Solana native multi-signature protocol Squads issued a warning on the X platform on April 14, stating that attackers are carrying out an address poisoning attack against Squads users. By forging fake accounts whose first and last characters match those of real multi-signature addresses, they trick users into sending funds to malicious addresses or signing unauthorized transactions. Squads confirmed that there is no evidence that user funds have been harmed, and said this is a social engineering attack at the interface level rather than a security vulnerability at the protocol level.
Attackers use publicly available public-key data on the blockchain to design a double-deception architecture.
First layer: Automatically add the target user to a forged multi-signature account The attackers read the public keys of existing Squads users from the chain, programmatically create a new multi-signature account with the target user as a member, and make the forged account appear in the interface like an organization that the user is “legitimately participating in.” This lowers the target user’s vigilance.
Second layer: Generate “vanity” addresses with matching first and last characters Using address collision computations, attackers generate a public key whose first and last characters are exactly identical to those of the user’s real multi-signature address. When combined with the habit of most users to check only the first and last characters of an address, the forged account has a fairly high probability of visually deceiving users.
Squads clearly stated that the attackers cannot directly access or control user funds through the methods above. All loss risk comes from actions users take after being tricked, not from a technical protocol-layer breach.
Immediate warning banner: Within two hours after the attack is detected, show a warning banner on the interface targeting attacks against suspicious accounts
No-interaction account alert: Add a dedicated warning prompt to multi-signature accounts that have never interacted with the user, reducing the risk of accidental actions
White-list mechanism rollout: In the coming days, introduce a white-list mechanism that allows users to clearly mark known trusted multi-signature accounts, and the system will automatically filter unknown accounts
Immediate user protection recommendations: Ignore all multi-signature accounts that were not created by you personally and were not explicitly added by clearly trusted members; when verifying addresses, perform a complete character-by-character comparison—never rely solely on visual matching of the first and last characters.
This Squads address poisoning attack is part of a broader escalation of social engineering security threats in the Solana ecosystem recently. Earlier, there was a $285 million theft incident involving the Drift protocol. Investigating organizations determined that it was mainly due to social engineering rather than a flaw in smart contract code—attackers spent months impersonating legitimate trading companies, gradually gained trust, and obtained system access permissions.

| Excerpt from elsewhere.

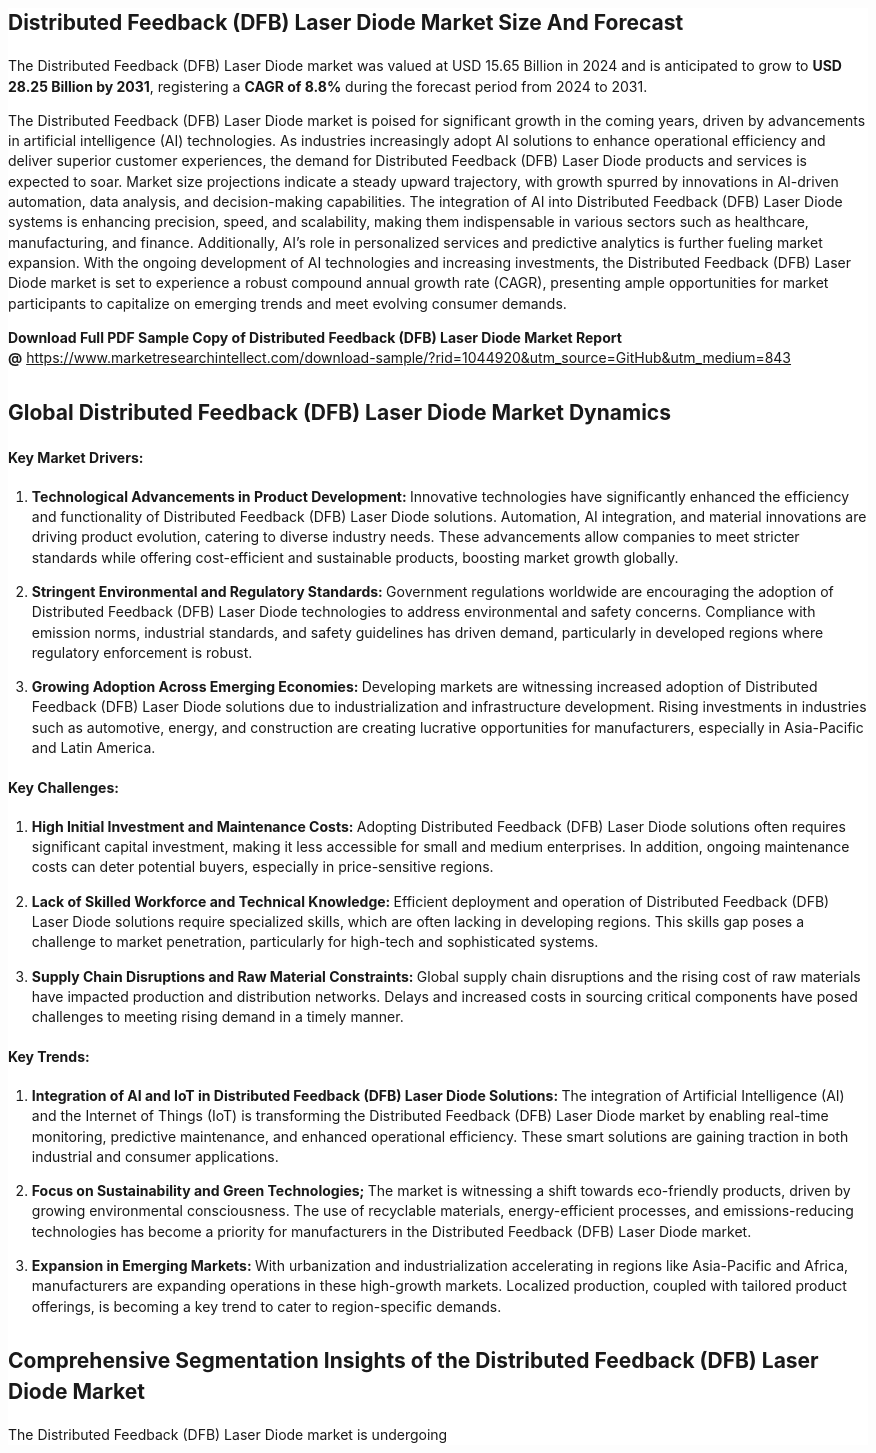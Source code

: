<h2>Distributed Feedback (DFB) Laser Diode Market Size And Forecast</h2><p>The Distributed Feedback (DFB) Laser Diode market was valued at USD 15.65 Billion in 2024 and is anticipated to grow to <strong>USD 28.25 Billion by 2031</strong>, registering a <strong>CAGR of 8.8%</strong> during the forecast period from 2024 to 2031.</p><p>The Distributed Feedback (DFB) Laser Diode market is poised for significant growth in the coming years, driven by advancements in artificial intelligence (AI) technologies. As industries increasingly adopt AI solutions to enhance operational efficiency and deliver superior customer experiences, the demand for Distributed Feedback (DFB) Laser Diode products and services is expected to soar. Market size projections indicate a steady upward trajectory, with growth spurred by innovations in AI-driven automation, data analysis, and decision-making capabilities. The integration of AI into Distributed Feedback (DFB) Laser Diode systems is enhancing precision, speed, and scalability, making them indispensable in various sectors such as healthcare, manufacturing, and finance. Additionally, AI’s role in personalized services and predictive analytics is further fueling market expansion. With the ongoing development of AI technologies and increasing investments, the Distributed Feedback (DFB) Laser Diode market is set to experience a robust compound annual growth rate (CAGR), presenting ample opportunities for market participants to capitalize on emerging trends and meet evolving consumer demands.</p><p><strong>Download Full PDF Sample Copy of Distributed Feedback (DFB) Laser Diode Market Report @</strong>&nbsp;<a href="https://www.marketresearchintellect.com/download-sample/?rid=1044920&amp;utm_source=GitHub&amp;utm_medium=843">https://www.marketresearchintellect.com/download-sample/?rid=1044920&amp;utm_source=GitHub&amp;utm_medium=843</a></p><h2>Global Distributed Feedback (DFB) Laser Diode Market Dynamics</h2><h4><strong>Key Market Drivers:</strong></h4><ol><li><p><strong>Technological Advancements in Product Development:&nbsp;</strong>Innovative technologies have significantly enhanced the efficiency and functionality of Distributed Feedback (DFB) Laser Diode solutions. Automation, AI integration, and material innovations are driving product evolution, catering to diverse industry needs. These advancements allow companies to meet stricter standards while offering cost-efficient and sustainable products, boosting market growth globally.</p></li><li><p><strong>Stringent Environmental and Regulatory Standards:&nbsp;</strong>Government regulations worldwide are encouraging the adoption of Distributed Feedback (DFB) Laser Diode technologies to address environmental and safety concerns. Compliance with emission norms, industrial standards, and safety guidelines has driven demand, particularly in developed regions where regulatory enforcement is robust.</p></li><li><p><strong>Growing Adoption Across Emerging Economies:&nbsp;</strong>Developing markets are witnessing increased adoption of Distributed Feedback (DFB) Laser Diode solutions due to industrialization and infrastructure development. Rising investments in industries such as automotive, energy, and construction are creating lucrative opportunities for manufacturers, especially in Asia-Pacific and Latin America.</p></li></ol><h4><strong>Key Challenges:</strong></h4><ol><li><p><strong>High Initial Investment and Maintenance Costs:&nbsp;</strong>Adopting Distributed Feedback (DFB) Laser Diode solutions often requires significant capital investment, making it less accessible for small and medium enterprises. In addition, ongoing maintenance costs can deter potential buyers, especially in price-sensitive regions.</p></li><li><p><strong>Lack of Skilled Workforce and Technical Knowledge:&nbsp;</strong>Efficient deployment and operation of Distributed Feedback (DFB) Laser Diode solutions require specialized skills, which are often lacking in developing regions. This skills gap poses a challenge to market penetration, particularly for high-tech and sophisticated systems.</p></li><li><p><strong>Supply Chain Disruptions and Raw Material Constraints:&nbsp;</strong>Global supply chain disruptions and the rising cost of raw materials have impacted production and distribution networks. Delays and increased costs in sourcing critical components have posed challenges to meeting rising demand in a timely manner.</p></li></ol><h4><strong>Key Trends:</strong></h4><ol><li><p><strong>Integration of AI and IoT in Distributed Feedback (DFB) Laser Diode Solutions:&nbsp;</strong>The integration of Artificial Intelligence (AI) and the Internet of Things (IoT) is transforming the Distributed Feedback (DFB) Laser Diode market by enabling real-time monitoring, predictive maintenance, and enhanced operational efficiency. These smart solutions are gaining traction in both industrial and consumer applications.</p></li><li><p><strong>Focus on Sustainability and Green Technologies;&nbsp;</strong>The market is witnessing a shift towards eco-friendly products, driven by growing environmental consciousness. The use of recyclable materials, energy-efficient processes, and emissions-reducing technologies has become a priority for manufacturers in the Distributed Feedback (DFB) Laser Diode market.</p></li><li><p><strong>Expansion in Emerging Markets:&nbsp;</strong>With urbanization and industrialization accelerating in regions like Asia-Pacific and Africa, manufacturers are expanding operations in these high-growth markets. Localized production, coupled with tailored product offerings, is becoming a key trend to cater to region-specific demands.</p></li></ol><div class="article-main__content" data-test-id="publishing-text-block"><h2>Comprehensive Segmentation Insights of the Distributed Feedback (DFB) Laser Diode Market</h2><p>The Distributed Feedback (DFB) Laser Diode market is undergoing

The Solana Foundation and Asymmetric Research have launched a STRIDE security program for this purpose, to continuously monitor and replace traditional one-time audits with formal verification, and to establish a Solana Incident Response Network (SIRN) to coordinate real-time crisis response across the whole network. After the Drift incident, multi-signature setups and high-value protocols in the ecosystem are facing more stringent security scrutiny, and Squads’ rapid response model provides a reference template for crisis response for other protocols in the ecosystem.
An address poisoning attack typically refers to attackers creating fake addresses that closely resemble the target address, tricking users into taking incorrect actions. The special aspect of the Squads case is that the attacker not only collides to generate vanity addresses whose first and last characters match, but also automatically adds the target user to the forged multi-signature account—making the fake account look like a legitimate organization that the user has “participated in,” with an even more complex layer of deception.
Squads explicitly denies a protocol vulnerability. The attacker cannot use address poisoning to access existing users’ multi-signature account funds, nor can they change the member settings of existing multi-signature accounts. This attack is social engineering at the interface layer, relying on deceiving users into making incorrect actions themselves rather than a technical intrusion.
There are three core protection principles: one, ignore all multi-signature accounts that were not created by you personally or were not explicitly added by trusted members; two, perform a complete character-by-character comparison when verifying addresses—do not rely only on visual matching of first and last characters; three, after the Squads white-list mechanism goes live, actively mark trusted accounts via the white list to improve the reliability of account identification.